Chicken Mozzarella Pasta is an easy and delicious weeknight dinner the whole family will enjoy! Farfalle pasta is tossed with seasoned chicken tenders, sun-dried tomatoes, and bacon in a creamy sauce. Make this for dinner tonight!

I’m always on the hunt for homemade dinner ideas that don’t take hours of prep. I was browsing Pinterest the other day for dinner ideas when I came across this incredible-looking recipe at Julia’s Album. It looked so good, but I wanted to customize it with a few ingredients I had in my pantry.

SAVE THIS CHICKEN PASTA RECIPE TO YOUR FAVORITE PINTEREST BOARD!

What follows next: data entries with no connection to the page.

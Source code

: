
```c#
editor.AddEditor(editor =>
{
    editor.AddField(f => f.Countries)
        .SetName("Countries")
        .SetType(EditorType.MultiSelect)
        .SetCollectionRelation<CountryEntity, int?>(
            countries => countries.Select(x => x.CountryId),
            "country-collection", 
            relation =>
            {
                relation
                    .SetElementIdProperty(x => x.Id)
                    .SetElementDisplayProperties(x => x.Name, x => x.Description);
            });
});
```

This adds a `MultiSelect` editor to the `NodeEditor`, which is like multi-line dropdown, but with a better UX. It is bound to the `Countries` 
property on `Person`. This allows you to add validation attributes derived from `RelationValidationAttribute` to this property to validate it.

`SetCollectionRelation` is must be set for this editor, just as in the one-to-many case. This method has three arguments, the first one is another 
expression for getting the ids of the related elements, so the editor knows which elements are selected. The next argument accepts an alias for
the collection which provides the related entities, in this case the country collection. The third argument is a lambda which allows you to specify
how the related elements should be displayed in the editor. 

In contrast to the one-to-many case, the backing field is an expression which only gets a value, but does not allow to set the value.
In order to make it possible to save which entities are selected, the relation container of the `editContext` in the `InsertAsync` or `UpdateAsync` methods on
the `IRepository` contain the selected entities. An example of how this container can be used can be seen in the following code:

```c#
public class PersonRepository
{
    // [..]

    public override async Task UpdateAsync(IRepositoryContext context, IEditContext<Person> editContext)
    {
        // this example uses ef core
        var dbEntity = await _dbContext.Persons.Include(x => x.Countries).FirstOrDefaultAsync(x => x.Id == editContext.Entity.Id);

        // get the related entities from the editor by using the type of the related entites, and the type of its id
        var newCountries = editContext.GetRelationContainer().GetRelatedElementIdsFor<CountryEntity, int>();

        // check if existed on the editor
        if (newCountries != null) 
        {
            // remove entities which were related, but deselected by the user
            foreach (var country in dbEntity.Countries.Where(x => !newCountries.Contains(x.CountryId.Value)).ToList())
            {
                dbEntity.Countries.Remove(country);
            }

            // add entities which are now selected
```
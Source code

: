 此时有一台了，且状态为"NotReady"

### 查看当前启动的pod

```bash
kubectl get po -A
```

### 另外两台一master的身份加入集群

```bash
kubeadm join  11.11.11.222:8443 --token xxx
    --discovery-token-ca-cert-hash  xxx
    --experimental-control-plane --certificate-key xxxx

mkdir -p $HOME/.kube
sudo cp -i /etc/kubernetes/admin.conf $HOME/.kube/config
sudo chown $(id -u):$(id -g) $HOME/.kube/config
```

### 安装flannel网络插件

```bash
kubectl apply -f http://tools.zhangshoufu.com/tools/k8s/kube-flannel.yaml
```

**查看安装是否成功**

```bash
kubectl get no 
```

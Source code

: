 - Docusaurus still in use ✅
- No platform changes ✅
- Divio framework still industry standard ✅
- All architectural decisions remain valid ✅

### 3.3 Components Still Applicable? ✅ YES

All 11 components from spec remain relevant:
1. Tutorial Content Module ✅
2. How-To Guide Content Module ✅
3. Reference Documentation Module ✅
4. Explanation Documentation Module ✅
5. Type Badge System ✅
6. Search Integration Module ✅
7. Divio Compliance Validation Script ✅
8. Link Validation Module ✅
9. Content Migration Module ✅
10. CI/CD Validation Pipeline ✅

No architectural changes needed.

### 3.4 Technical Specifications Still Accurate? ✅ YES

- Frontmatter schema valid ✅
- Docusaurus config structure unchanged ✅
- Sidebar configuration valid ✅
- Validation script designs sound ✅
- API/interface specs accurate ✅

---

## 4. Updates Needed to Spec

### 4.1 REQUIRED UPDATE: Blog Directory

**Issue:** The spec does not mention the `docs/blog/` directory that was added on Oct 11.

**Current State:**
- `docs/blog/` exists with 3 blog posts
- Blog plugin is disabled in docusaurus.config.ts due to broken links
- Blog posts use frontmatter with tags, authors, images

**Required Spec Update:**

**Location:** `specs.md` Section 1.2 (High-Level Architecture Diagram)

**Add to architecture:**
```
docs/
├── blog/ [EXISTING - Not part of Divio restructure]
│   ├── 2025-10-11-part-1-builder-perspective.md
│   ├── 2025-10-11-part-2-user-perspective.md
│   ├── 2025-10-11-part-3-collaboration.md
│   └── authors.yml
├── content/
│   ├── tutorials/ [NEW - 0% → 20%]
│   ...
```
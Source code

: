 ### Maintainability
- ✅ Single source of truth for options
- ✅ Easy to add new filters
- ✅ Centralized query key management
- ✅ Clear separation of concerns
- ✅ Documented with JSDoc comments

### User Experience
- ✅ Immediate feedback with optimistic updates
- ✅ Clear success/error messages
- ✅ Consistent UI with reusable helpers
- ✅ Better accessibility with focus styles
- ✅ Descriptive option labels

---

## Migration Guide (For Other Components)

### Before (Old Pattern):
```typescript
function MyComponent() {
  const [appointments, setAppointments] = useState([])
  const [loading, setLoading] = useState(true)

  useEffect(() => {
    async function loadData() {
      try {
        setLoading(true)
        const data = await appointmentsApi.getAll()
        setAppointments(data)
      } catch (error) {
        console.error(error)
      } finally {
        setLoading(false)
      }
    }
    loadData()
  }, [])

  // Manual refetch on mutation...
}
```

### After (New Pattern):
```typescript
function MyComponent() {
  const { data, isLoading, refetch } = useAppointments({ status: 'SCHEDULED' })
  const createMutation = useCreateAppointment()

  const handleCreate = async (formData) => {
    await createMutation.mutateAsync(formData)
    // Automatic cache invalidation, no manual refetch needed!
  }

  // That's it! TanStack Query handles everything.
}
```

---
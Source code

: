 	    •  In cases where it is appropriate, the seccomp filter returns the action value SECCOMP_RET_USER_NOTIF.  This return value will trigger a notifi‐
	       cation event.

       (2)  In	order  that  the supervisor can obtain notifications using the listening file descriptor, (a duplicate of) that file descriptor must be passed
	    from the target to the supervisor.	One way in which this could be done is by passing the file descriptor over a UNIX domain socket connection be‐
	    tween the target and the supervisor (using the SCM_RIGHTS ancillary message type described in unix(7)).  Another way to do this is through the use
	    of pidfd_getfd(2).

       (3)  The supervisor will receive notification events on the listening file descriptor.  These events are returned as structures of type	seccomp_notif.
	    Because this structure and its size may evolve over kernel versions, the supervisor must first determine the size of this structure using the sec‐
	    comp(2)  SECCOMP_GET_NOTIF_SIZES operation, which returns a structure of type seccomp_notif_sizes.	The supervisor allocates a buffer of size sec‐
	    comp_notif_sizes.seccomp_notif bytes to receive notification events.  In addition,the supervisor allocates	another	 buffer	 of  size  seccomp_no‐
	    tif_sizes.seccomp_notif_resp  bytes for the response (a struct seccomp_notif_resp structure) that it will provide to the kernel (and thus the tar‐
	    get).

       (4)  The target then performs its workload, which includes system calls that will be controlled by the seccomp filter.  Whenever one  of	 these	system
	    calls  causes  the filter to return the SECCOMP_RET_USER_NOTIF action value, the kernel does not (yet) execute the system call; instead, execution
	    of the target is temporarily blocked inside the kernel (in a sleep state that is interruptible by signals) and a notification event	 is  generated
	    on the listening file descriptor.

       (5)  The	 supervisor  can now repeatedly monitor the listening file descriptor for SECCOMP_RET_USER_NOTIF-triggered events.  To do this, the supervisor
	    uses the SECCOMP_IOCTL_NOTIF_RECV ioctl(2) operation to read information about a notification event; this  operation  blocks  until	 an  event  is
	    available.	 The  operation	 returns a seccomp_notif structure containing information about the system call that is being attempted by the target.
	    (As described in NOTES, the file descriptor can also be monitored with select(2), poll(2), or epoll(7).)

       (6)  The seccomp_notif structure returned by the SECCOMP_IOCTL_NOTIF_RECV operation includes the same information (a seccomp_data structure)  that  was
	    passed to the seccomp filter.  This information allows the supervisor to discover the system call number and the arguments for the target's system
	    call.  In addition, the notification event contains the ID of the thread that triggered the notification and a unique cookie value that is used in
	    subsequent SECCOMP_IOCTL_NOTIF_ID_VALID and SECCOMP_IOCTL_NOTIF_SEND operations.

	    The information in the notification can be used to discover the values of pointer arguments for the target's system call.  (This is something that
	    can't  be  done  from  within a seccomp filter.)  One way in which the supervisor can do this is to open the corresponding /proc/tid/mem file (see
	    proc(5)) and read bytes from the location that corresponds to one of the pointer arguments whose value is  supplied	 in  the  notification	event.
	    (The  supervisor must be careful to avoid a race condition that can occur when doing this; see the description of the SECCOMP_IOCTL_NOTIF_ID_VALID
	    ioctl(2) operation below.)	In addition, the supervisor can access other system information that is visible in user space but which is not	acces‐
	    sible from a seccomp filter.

This chicken pasta recipe comes together in just one pan (plus the pot you use to cook the pasta). This means I didn’t have a ton of dishes to do after dinner, which is always a plus for a recipe! 

The tangy sun-dried tomatoes, seasoned chicken and creamy cheesy mozzarella sauce make this just about the perfect weeknight pasta recipe. The smoky crispy pieces of bacon just made it that much tastier. After all, everything’s better with bacon!

Ingredients for Creamy Chicken Mozzarella Pasta

Here’s what you need for this easy pasta dish:

Minced garlic

Sun-dried tomatoes (I use the kind in oil, as you’ll use some of it!)

a little olive oil, if necessary

Chicken tenders

Salt and freshly ground black pepper

Paprika

Half and half

Shredded mozzarella cheese

Farfalle pasta (make sure to save some of the pasta water!)

Dried basil

Crushed red pepper flakes

Bacon

You can find the detailed ingredient list and directions in the recipe card at the bottom of the post.

How to Make This Easy Chicken Pasta Recipe

Chop a 4-ounce jar of sun-dried tomatoes into small pieces and sauté them in a large skillet with garlic and the oil from the sun-dried tomato jar. 

Season the chicken tenders with salt, pepper and paprika then cook them in the pan for a minute on each side. Remove the chicken from the pan and cut each tender into bite-sized pieces. 

Add the chicken back to the pan along with the sun-dried tomatoes. Pour in the half and half and sprinkle in the mozzarella cheese. Stir everything together until the cheese melts completely and forms a thick sauce. The chicken will continue to cook as it simmers in the sauce.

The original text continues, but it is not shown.